[Stored data entries]
· · · ·

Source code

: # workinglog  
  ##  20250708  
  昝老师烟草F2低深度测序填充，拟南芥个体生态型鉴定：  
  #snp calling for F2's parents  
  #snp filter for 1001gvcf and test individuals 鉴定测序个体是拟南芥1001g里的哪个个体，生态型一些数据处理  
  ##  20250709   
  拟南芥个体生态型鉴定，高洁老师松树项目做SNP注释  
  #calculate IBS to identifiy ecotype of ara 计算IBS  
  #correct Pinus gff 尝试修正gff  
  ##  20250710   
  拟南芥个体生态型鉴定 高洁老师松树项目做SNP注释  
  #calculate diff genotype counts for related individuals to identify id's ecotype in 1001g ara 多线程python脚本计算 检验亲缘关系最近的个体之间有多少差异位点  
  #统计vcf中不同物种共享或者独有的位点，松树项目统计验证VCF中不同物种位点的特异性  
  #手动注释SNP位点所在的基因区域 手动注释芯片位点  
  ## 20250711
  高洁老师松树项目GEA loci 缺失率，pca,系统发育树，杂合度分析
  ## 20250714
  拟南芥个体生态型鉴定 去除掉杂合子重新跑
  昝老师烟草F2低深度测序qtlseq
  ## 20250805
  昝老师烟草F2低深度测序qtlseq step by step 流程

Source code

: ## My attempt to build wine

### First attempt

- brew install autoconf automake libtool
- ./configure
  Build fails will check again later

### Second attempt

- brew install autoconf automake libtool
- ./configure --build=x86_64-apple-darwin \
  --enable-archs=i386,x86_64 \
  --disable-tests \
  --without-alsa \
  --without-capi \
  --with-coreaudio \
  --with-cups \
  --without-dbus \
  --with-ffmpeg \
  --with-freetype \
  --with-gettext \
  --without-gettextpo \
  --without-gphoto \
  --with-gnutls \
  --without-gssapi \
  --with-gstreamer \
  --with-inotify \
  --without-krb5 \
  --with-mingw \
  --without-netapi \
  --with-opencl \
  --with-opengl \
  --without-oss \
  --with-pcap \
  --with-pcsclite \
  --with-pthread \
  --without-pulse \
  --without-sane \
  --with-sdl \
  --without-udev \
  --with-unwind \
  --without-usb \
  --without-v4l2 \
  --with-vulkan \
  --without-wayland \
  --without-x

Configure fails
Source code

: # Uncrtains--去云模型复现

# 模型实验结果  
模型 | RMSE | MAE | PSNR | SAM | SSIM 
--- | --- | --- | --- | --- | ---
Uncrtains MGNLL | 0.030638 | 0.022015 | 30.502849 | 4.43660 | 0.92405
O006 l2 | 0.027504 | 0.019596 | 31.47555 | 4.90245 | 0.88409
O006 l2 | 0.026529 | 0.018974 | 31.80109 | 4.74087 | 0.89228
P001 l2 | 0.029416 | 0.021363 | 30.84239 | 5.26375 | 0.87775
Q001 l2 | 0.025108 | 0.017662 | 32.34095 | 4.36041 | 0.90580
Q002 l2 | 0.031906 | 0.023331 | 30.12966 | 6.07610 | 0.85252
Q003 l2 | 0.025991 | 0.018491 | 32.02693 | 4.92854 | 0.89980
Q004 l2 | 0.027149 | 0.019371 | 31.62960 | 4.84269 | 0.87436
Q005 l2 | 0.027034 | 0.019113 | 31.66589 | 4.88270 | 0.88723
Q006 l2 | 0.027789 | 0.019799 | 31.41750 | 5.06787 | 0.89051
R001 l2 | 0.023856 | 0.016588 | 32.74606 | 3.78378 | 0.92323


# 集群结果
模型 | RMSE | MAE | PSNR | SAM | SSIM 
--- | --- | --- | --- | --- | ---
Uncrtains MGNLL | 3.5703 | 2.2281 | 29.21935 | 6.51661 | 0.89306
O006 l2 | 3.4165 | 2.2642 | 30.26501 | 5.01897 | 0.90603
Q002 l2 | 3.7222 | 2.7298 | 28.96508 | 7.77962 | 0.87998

· · · ·

• _Task statement_:
Nothing in the data above should change. Please copy it all.

• _Task result_:
Source code

: # workinglog  
  ##  20250708  
  昝老师烟草F2低深度测序填充，拟南芥个体生态型鉴定：  
  #snp calling for F2's parents  
  #snp filter for 1001gvcf and test individuals 鉴定测序个体是拟南芥1001g里的哪个个体，生态型一些数据处理  
  ##  20250709   
  拟南芥个体生态型鉴定，高洁老师松树项目做SNP注释  
  #calculate IBS to identifiy ecotype of ara 计算IBS  
  #correct Pinus gff 尝试修正gff  
  ##  20250710   
  拟南芥个体生态型鉴定 高洁老师松树项目做SNP注释  
  #calculate diff genotype counts for related individuals to identify id's ecotype in 1001g ara 多线程python脚本计算 检验亲缘关系最近的个体之间有多少差异位点  
  #统计vcf中不同物种共享或者独有的位点，松树项目统计验证VCF中不同物种位点的特异性  
  #手动注释SNP位点所在的基因区域 手动注释芯片位点  
  ## 20250711
  高洁老师松树项目GEA loci 缺失率，pca,系统发育树，杂合度分析
  ## 20250714
  拟南芥个体生态型鉴定 去除掉杂合子重新跑
  昝老师烟草F2低深度测序qtlseq
  ## 20250805
  昝老师烟草F2低深度测序qtlseq step by step 流程

Source code

: ## My attempt to build wine

### First attempt

- brew install autoconf automake libtool
- ./configure
  Build fails will check again later

### Second attempt

- brew install autoconf automake libtool
- ./configure --build=x86_64-apple-darwin \
  --enable-archs=i386,x86_64 \
  --disable-tests \
  --without-alsa \
  --without-capi \
  --with-coreaudio \
  --with-cups \
  --without-dbus \
  --with-ffmpeg \
  --with-freetype \
  --with-gettext \
  --without-gettextpo \
  --without-gphoto \
  --with-gnutls \
  --without-gssapi \
  --with-gstreamer \
  --with-inotify \
  --without-krb5 \
  --with-mingw \
  --without-netapi \
  --with-opencl \
  --with-opengl \
  --without-oss \
  --with-pcap \
  --with-pcsclite \
  --with-pthread \
  --without-pulse \
  --without-sane \
  --with-sdl \
  --without-udev \
  --with-unwind \
  --without-usb \
  --without-v4l2 \
  --with-vulkan \
  --without-wayland \
  --without-x

Configure fails
Source code

: # Uncrtains--去云模型复现

# 模型实验结果  
模型 | RMSE | MAE | PSNR | SAM | SSIM 
--- | --- | --- | --- | --- | ---
Uncrtains MGNLL | 0.030638 | 0.022015 | 30.502849 | 4.43660 | 0.92405
O006 l2 | 0.027504 | 0.019596 | 31.47555 | 4.90245 | 0.88409
O006 l2 | 0.026529 | 0.018974 | 31.80109 | 4.74087 | 0.89228
P001 l2 | 0.029416 | 0.021363 | 30.84239 | 5.26375 | 0.87775
Q001 l2 | 0.025108 | 0.017662 | 32.34095 | 4.36041 | 0.90580
Q002 l2 | 0.031906 | 0.023331 | 30.12966 | 6.07610 | 0.85252
Q003 l2 | 0.025991 | 0.018491 | 32.02693 | 4.92854 | 0.89980
Q004 l2 | 0.027149 | 0.019371 | 31.62960 | 4.84269 | 0.87436
Q005 l2 | 0.027034 | 0.019113 | 31.66589 | 4.88270 | 0.88723
Q006 l2 | 0.027789 | 0.019799 | 31.41750 | 5.06787 | 0.89051
R001 l2 | 0.023856 | 0.016588 | 32.74606 | 3.78378 | 0.92323


# 集群结果
模型 | RMSE | MAE | PSNR | SAM | SSIM 
--- | --- | --- | --- | --- | ---
Uncrtains MGNLL | 3.5703 | 2.2281 | 29.21935 | 6.51661 | 0.89306
O006 l2 | 3.4165 | 2.2642 | 30.26501 | 5.01897 | 0.90603
Q002 l2 | 3.7222 | 2.7298 | 28.96508 | 7.77962 | 0.87998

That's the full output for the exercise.